As factories retreat from cities to industrial parks, centralized emissions from chemical industrial parks greatly affect the surrounding air quality [1,2]. Due to the massive emission of VOCs and NO_x from chemical industries, ozone pollution has become one of the most prominent problems and has caused increasing concern in human society [3,4,5,6]. High ozone concentrations can affect human health, plant growth, and climate change [7,8,9]. As a secondary pollutant, surface ozone is generated by complex photochemical reactions of multiple precursors under solar radiation [10,11,12,13].

Previously, extensive research has been conducted on the ozone formation rules in large-scale areas such as cities. However, in recent years, there has been a growing research focus on small-scale areas, especially chemical industrial parks [14,15,16,17]. With concentrated pollution sources, high pollutant concentrations, and complex pollutant compositions, chemical industrial parks show more confusing ozone formation rules than urban areas.

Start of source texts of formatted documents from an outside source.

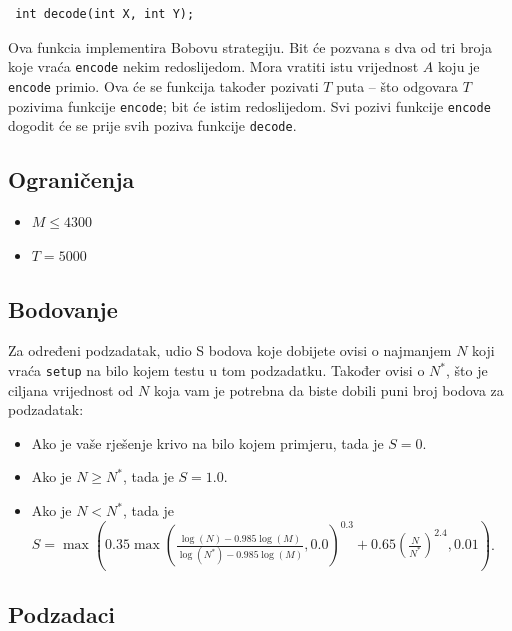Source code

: \documentclass[12pt]{article}
\begin{document}
\begin{lstlisting}
 int decode(int X, int Y);
\end{lstlisting}

Ova funkcia implementira Bobovu strategiju. Bit će pozvana s dva od tri broja koje vraća \texttt{encode} nekim redoslijedom. Mora vratiti istu vrijednost $A$ koju je \texttt{encode} primio. Ova će se funkcija također pozivati $T$ puta -- što odgovara $T$ pozivima funkcije \texttt{encode}; bit će istim redoslijedom. Svi pozivi funkcije \texttt{encode} dogodit će se prije svih poziva funkcije \texttt{decode}.

\subsection{Ograničenja}

\begin{itemize}
\item $M \leq 4300$
\item $T = 5000$
\end{itemize}

\subsection{Bodovanje}

Za određeni podzadatak, udio S bodova koje dobijete ovisi o najmanjem $N$ koji vraća \texttt{setup} na bilo kojem testu u tom podzadatku. Također ovisi o $N^*$, što je ciljana vrijednost od $N$ koja vam je potrebna da biste dobili puni broj bodova za podzadatak:

\begin{itemize}
\item Ako je vaše rješenje krivo na bilo kojem primjeru, tada je $S = 0$.
\item Ako je $N \geq N^*$, tada je $S = 1.0$.
\item Ako je $N < N^*$, tada je $S = \max\left(0.35 \max\left(\frac{\log(N) - 0.985 \log(M)}{\log(N^*) - 0.985 \log(M)}, 0.0\right)^{0.3} + 0.65 \left(\frac{N}{N^*}\right)^{2.4}, 0.01\right)$.
\end{itemize}

\subsection{Podzadaci}
\end{document}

The complicated production conditions cause ozone pollution in industrial parks, not to mention the variable meteorological parameters [18,19,20]. One study found that the offshore petrochemical industrial park is responsible for most VOC emissions in the surrounding environment, and its impact on local ozone level is significant. Additionally, the total amount of local ozone and its precursors were generally constant [21]. Another study has revealed that air pollutants, especially ozone from industrial parks, will be transported to stadiums during the 2022 Asian Games, which could significantly impact the air quality of important activities [22]. Other researchers concentrated on sensitivity analysis [23], pollution event analysis [24], and formation rules research [16] related to ozone. Therefore, it is extremely important to explore ozone formation rules in chemical industrial parks.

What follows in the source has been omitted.